### EXERCISE REQUIREMENTS
One range is to be output from the listing below, exactly as written: the line with "- [ ] Documentation complete and accurate" to the line with "phase, rollback capability", both kept.

### EXERCISE DATA
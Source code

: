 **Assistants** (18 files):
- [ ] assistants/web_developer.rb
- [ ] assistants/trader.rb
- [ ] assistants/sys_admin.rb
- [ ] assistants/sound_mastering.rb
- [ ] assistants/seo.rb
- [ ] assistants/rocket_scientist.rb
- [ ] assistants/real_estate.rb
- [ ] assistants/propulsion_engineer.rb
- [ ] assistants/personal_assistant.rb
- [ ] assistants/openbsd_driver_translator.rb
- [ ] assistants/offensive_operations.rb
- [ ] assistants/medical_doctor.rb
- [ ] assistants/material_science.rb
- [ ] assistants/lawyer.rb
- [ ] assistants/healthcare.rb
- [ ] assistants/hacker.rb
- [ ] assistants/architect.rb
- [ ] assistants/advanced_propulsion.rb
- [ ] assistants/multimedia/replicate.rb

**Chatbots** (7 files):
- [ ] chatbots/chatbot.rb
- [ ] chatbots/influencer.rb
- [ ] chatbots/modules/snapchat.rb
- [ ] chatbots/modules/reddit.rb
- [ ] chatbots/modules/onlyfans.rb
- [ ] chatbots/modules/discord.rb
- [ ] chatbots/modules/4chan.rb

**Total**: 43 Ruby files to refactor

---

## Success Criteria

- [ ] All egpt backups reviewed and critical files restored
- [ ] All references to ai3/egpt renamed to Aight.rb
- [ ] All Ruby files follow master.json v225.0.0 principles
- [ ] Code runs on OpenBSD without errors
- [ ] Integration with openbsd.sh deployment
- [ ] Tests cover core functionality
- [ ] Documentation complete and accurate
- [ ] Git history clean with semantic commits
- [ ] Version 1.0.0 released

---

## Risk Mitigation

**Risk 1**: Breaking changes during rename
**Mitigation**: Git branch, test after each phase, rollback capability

---

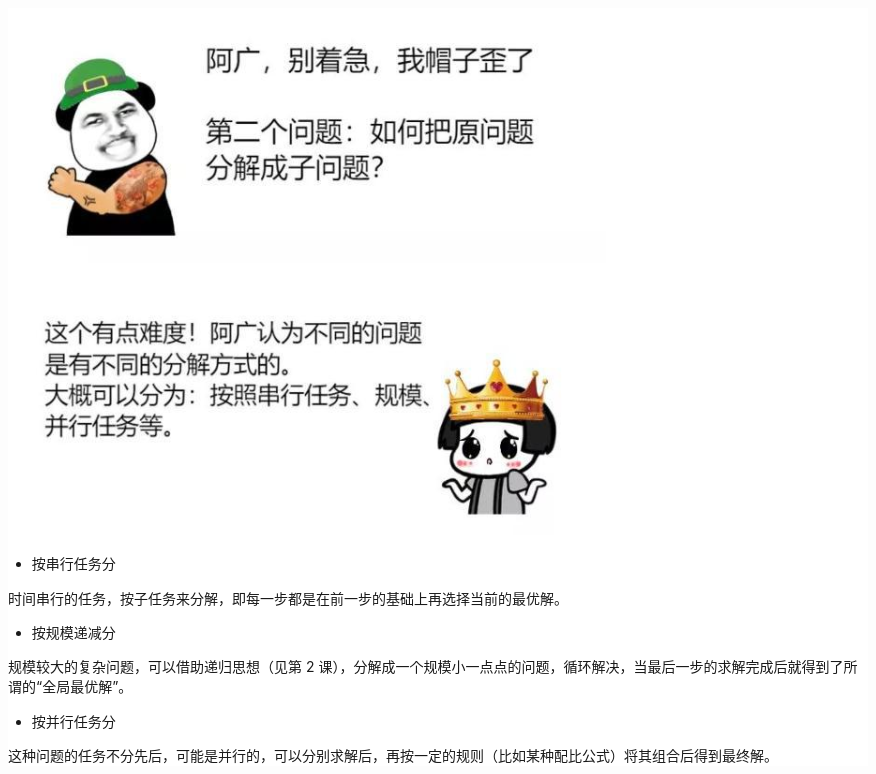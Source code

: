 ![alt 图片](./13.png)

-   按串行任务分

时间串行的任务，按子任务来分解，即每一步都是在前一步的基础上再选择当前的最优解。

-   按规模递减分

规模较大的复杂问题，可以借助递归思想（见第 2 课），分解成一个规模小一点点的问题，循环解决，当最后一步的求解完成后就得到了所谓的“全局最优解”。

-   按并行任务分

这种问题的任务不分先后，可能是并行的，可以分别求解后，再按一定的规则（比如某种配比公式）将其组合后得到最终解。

### WRITTEN ANSWER
- [ ] Documentation complete and accurate
- [ ] Git history clean with semantic commits
- [ ] Version 1.0.0 released

---

## Risk Mitigation

**Risk 1**: Breaking changes during rename
**Mitigation**: Git branch, test after each phase, rollback capability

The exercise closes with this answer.